Despite that, I still kinda like this song. The melody has a light, sing-song sound that I find quite catchy, and the pseudo-drum ‘n’ bass production fills my percussion-loving ears with glee (as opposed to Glee). Boy band pop never quite did it for me (with one exception, and you’ll read about it sooner than you think), but girl group pop generally sounds more natural and unforced, especially if executed as well as “He Loves U Not.”

Monday, June 27, 2011

Diversion 2.0 Thirty Day Song Challenge -- Day 18: A Song Used Well in a Movie or TV Show

Among many, many other things, Quentin Tarantino is known for putting together a soundtrack. Critics have crowed about how majestic the Pulp Fiction soundtrack is, but I’ll go out on a limb and say that his best-compiled set of songs are all in Kill Bill, Volume 1 (I can’t vouch for Volume 2; I didn’t much care for 1, so I didn’t see it). Nancy Sinatra’s “Bang Bang” could easily be the subject of this post, as well as a good chunk of The RZA’s work on the score, but no. We’re not going to talk haunting, lovely ballads of betrayal this time.

We’re gonna talk horns.

Tomoyasu Hotei – “Battle Without Honor or Humanity”

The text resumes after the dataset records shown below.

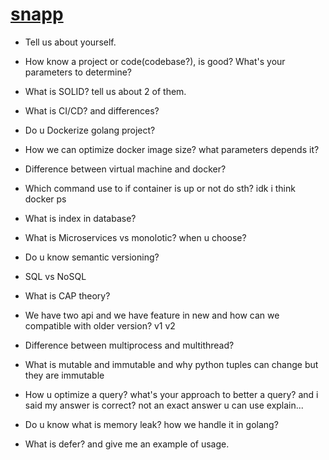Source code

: # [snapp](snapp.ir)

- Tell us about yourself.

- How know a project or code(codebase?), is good? What's your parameters to determine?

- What is SOLID? tell us about 2 of them.

- What is CI/CD? and differences?

- Do u Dockerize golang project?

- How we can optimize docker image size? what parameters depends it?

- Difference between virtual machine and docker?

- Which command use to if container is up or not do sth? idk i think docker ps

- What is index in database?

- What is Microservices vs monolotic? when u choose?

- Do u know semantic versioning?

- SQL vs NoSQL

- What is CAP theory?

- We have two api and we have feature in new and how can we compatible with older version? v1 v2

- Difference between multiprocess and multithread?

- What is mutable and immutable and why python tuples can change but they are immutable

- How u optimize a query? what's your approach to better a query? and i said my answer is correct? not an exact answer u can use explain...

- Do u know what is memory leak? how we handle it in golang?

- What is defer? and give me an example of usage.
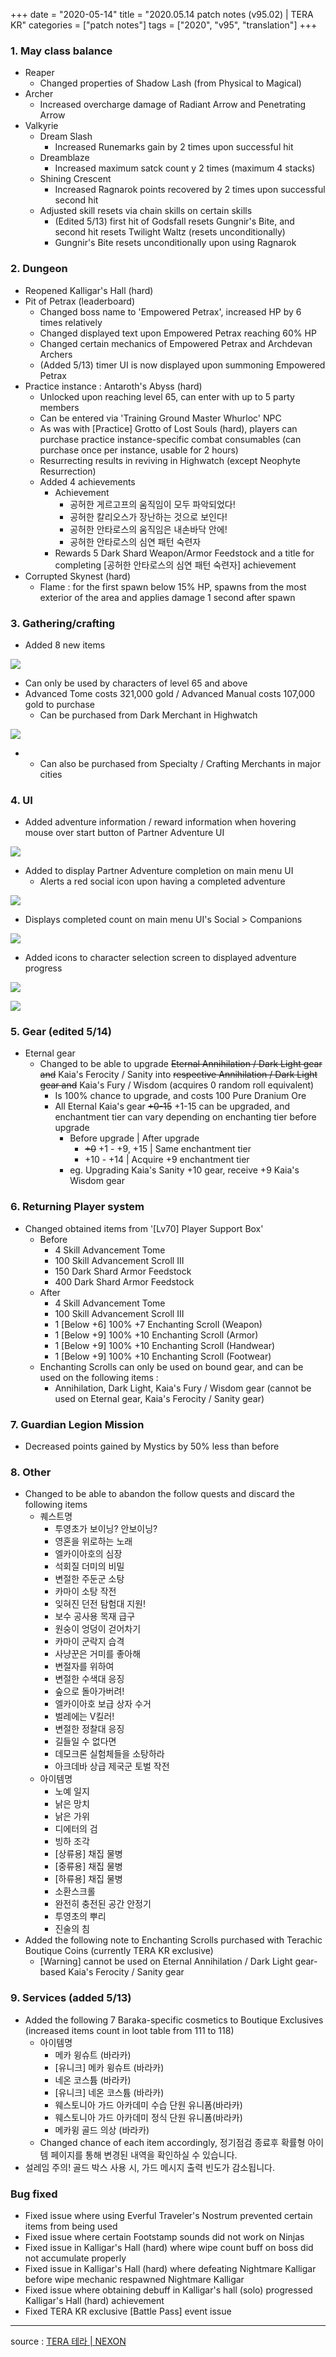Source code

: +++
date = "2020-05-14"
title = "2020.05.14 patch notes (v95.02) | TERA KR"
categories = ["patch notes"]
tags = ["2020", "v95", "translation"]
+++

### 1. May class balance
- Reaper
  - Changed properties of Shadow Lash (from Physical to Magical)
- Archer
  - Increased overcharge damage of Radiant Arrow and Penetrating Arrow
- Valkyrie
  - Dream Slash
    - Increased Runemarks gain by 2 times upon successful hit
  - Dreamblaze
    - Increased maximum satck count y 2 times (maximum 4 stacks)
  - Shining Crescent
    - Increased Ragnarok points recovered by 2 times upon successful second hit
  - Adjusted skill resets via chain skills on certain skills
    - (Edited 5/13) first hit of Godsfall resets Gungnir's Bite, and second hit resets Twilight Waltz (resets unconditionally)
    - Gungnir's Bite resets unconditionally upon using Ragnarok

### 2. Dungeon
- Reopened Kalligar's Hall (hard)
- Pit of Petrax (leaderboard)
  - Changed boss name to 'Empowered Petrax', increased HP by 6 times relatively
  - Changed displayed text upon Empowered Petrax reaching 60% HP
  - Changed certain mechanics of Empowered Petrax and Archdevan Archers
  - (Added 5/13) timer UI is now displayed upon summoning Empowered Petrax
- Practice instance : Antaroth's Abyss (hard)
  - Unlocked upon reaching level 65, can enter with up to 5 party members
  - Can be entered via 'Training Ground Master Whurloc' NPC
  - As was with [Practice] Grotto of Lost Souls (hard), players can purchase practice instance-specific combat consumables (can purchase once per instance, usable for 2 hours)
  - Resurrecting results in reviving in Highwatch (except Neophyte Resurrection)
  - Added 4 achievements
    - Achievement
      - 공허한 게르고프의 움직임이 모두 파악되었다!
      - 공허한 칼리오스가 장난하는 것으로 보인다!
      - 공허한 안타로스의 움직임은 내손바닥 안에!
      - 공허한 안타로스의 심연 패턴 숙련자
    - Rewards 5 Dark Shard Weapon/Armor Feedstock and a title for completing [공허한 안타로스의 심연 패턴 숙련자] achievement
- Corrupted Skynest (hard)
  - Flame : for the first spawn below 15% HP, spawns from the most exterior of the area and applies damage 1 second after spawn

### 3. Gathering/crafting
- Added 8 new items

![](/images/patch/v95-02_1_en.png)

  - Can only be used by characters of level 65 and above
  - Advanced Tome costs 321,000 gold / Advanced Manual costs 107,000 gold to purchase
    - Can be purchased from Dark Merchant in Highwatch

![](/images/patch/v95-02_2.png)

  - 
    - Can also be purchased from Specialty / Crafting Merchants in major cities

### 4. UI
- Added adventure information / reward information when hovering mouse over start button of Partner Adventure UI

![](/images/patch/v95-02_3.png)

- Added to display Partner Adventure completion on main menu UI
  - Alerts a red social icon upon having a completed adventure

![](/images/patch/v95-02_4.png)

  - Displays completed count on main menu UI's Social > Companions

![](/images/patch/v95-02_5.png)

- Added icons to character selection screen to displayed adventure progress

![](/images/patch/v95-02_6_en.png)

![](/images/patch/v95-02_7.png)

### 5. Gear (edited 5/14)
- Eternal gear
  - Changed to be able to upgrade ~~Eternal Annihilation / Dark Light gear and~~ Kaia's Ferocity / Sanity into ~~respective Annihilation / Dark Light gear and~~ Kaia's Fury / Wisdom (acquires 0 random roll equivalent)
    - Is 100% chance to upgrade, and costs 100 Pure Dranium Ore
    - All Eternal Kaia's gear ~~+0-15~~ +1-15 can be upgraded, and enchantment tier can vary depending on enchanting tier before upgrade
      - Before upgrade | After upgrade
        - ~~+0~~ +1 - +9, +15 | Same enchantment tier
        - +10 - +14 | Acquire +9 enchantment tier
      - eg. Upgrading Kaia's Sanity +10 gear, receive +9 Kaia's Wisdom gear

### 6. Returning Player system
- Changed obtained items from '[Lv70] Player Support Box'
  - Before
    - 4 Skill Advancement Tome
    - 100 Skill Advancement Scroll III 
    - 150 Dark Shard Armor Feedstock
    - 400 Dark Shard Armor Feedstock
  - After
    - 4 Skill Advancement Tome
    - 100 Skill Advancement Scroll III 
    - 1 [Below +6] 100% +7 Enchanting Scroll (Weapon)
    - 1 [Below +9] 100% +10 Enchanting Scroll (Armor)
    - 1 [Below +9] 100% +10 Enchanting Scroll (Handwear)
    - 1 [Below +9] 100% +10 Enchanting Scroll (Footwear)
  - Enchanting Scrolls can only be used on bound gear, and can be used on the following items :
    - Annihilation, Dark Light, Kaia's Fury / Wisdom gear (cannot be used on Eternal gear, Kaia's Ferocity / Sanity gear)

### 7. Guardian Legion Mission
- Decreased points gained by Mystics by 50% less than before

### 8. Other
- Changed to be able to abandon the follow quests and discard the following items
  - 퀘스트명
    - 투영초가 보이닝? 안보이닝?
    - 영혼을 위로하는 노래
    - 엘카이아호의 심장
    - 석회질 더미의 비밀
    - 변절한 주둔군 소탕
    - 카마이 소탕 작전
    - 잊혀진 던전 탐험대 지원!
    - 보수 공사용 목재 급구
    - 원숭이 엉덩이 걷어차기
    - 카마이 군락지 습격
    - 사냥꾼은 거미를 좋아해
    - 변절자를 위하여
    - 변절한 수색대 응징
    - 숲으로 돌아가버려!
    - 엘카이아호 보급 상자 수거
    - 벌레에는 V킬러!
    - 변절한 정찰대 응징
    - 길들일 수 없다면
    - 데모크론 실험체들을 소탕하라
    - 아크데바 상급 제국군 토벌 작전
  - 아이템명
    - 노예 일지
    - 낡은 망치
    - 낡은 가위
    - 디에터의 검
    - 빙하 조각
    - [상류용] 채집 물병
    - [중류용] 채집 물병
    - [하류용] 채집 물병
    - 소환스크롤
    - 완전히 충전된 공간 안정기
    - 투영초의 뿌리
    - 진술의 침
- Added the following note to Enchanting Scrolls purchased with Terachic Boutique Coins (currently TERA KR exclusive)
  - [Warning] cannot be used on Eternal Annihilation / Dark Light gear-based Kaia's Ferocity / Sanity gear

### 9. Services (added 5/13)
- Added the following 7 Baraka-specific cosmetics to Boutique Exclusives (increased items count in loot table from 111 to 118)
  - 아이템명
    - 메카 윙슈트 (바라카)
    - [유니크] 메카 윙슈트 (바라카)
    - 네온 코스튬 (바라카)
    - [유니크] 네온 코스튬 (바라카)
    - 웨스토니아 가드 아카데미 수습 단원 유니폼(바라카)
    - 웨스토니아 가드 아카데미 정식 단원 유니폼(바라카)
    - 메카윙 골드 의상 (바라카)
  - Changed chance of each item accordingly, 정기점검 종료후 확률형 아이템 페이지를 통해 변경된 내역을 확인하실 수 있습니다.
- 설레임 주의! 골드 박스 사용 시, 가드 메시지 출력 빈도가 감소됩니다.

### Bug fixed
- Fixed issue where using Everful Traveler's Nostrum prevented certain items from being used
- Fixed issue where certain Footstamp sounds did not work on Ninjas
- Fixed issue in Kalligar's Hall (hard) where wipe count buff on boss did not accumulate properly
- Fixed issue in Kalligar's Hall (hard) where defeating Nightmare Kalligar before wipe mechanic respawned Nightmare Kalligar
- Fixed issue where obtaining debuff in Kalligar's hall (solo) progressed Kalligar's Hall (hard) achievement
- Fixed TERA KR exclusive [Battle Pass] event issue

----

source : [TERA 테라 | NEXON](http://tera.nexon.com/news/update/view.aspx?n4articlesn=437)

As I mentioned earlier, I didn’t care much for Kill Bill; I’m a wuss about super-gratuitous movie violence, even at its most cartoony. What I did enjoy, however, was a certain scene in Japan. You know the scene. Think back to 2004, about all of the trailers and promotional footage you may have seen regarding Kill Bill. You know that song, the one that starts out with the small guitar riff, that builds until—out of nowhere—the horn section and percussion come in and hit you like a ton of bricks?

That’s this song.

Many movies I enjoy feature heroes walking in slow motion. Sometimes it’s away from an explosion, sometimes it’s towards the camera, sometimes it’s because they took an extra arrow to the sternum. This is the scene all of those scenes want to be when they grow up. Never, ever have I seem something that makes the simple act of walking so incredibly bad ass. There is nothing to this scene; O-Ren Ishii and her posse simply walk into a Japanese bar. The only thing this scene has going for it is its editing and soundtrack, and OH MAN do they make a difference.

The coolest thing about “Battle Without Honor or Humanity?” The snare. Specifically, the reverb of the snare. There’s something about the way the drum hits—perhaps it’s the way the drums are mixed, perhaps it’s how the snare is tightened. Whatever it is, it’s one of the coolest sounds I’ve ever heard. As a lover of drum tracks in most songs (a loved honed through years of Rock Band), “Battle Without Honor or Humanity” is an absolute feast for the ears.

For those that missed it, here it is:

Fun bit of trivia: Kill Bill wasn’t the first time I became acquainted with Tomei-san’s work. I used to be a big J-pop fan, and he produced a track for my favorite J-artist, Nanase Aikawa, called “No Future.” Similar to “Battle,” I was head-over-heels in love with the song’s snare drums. Some things never change.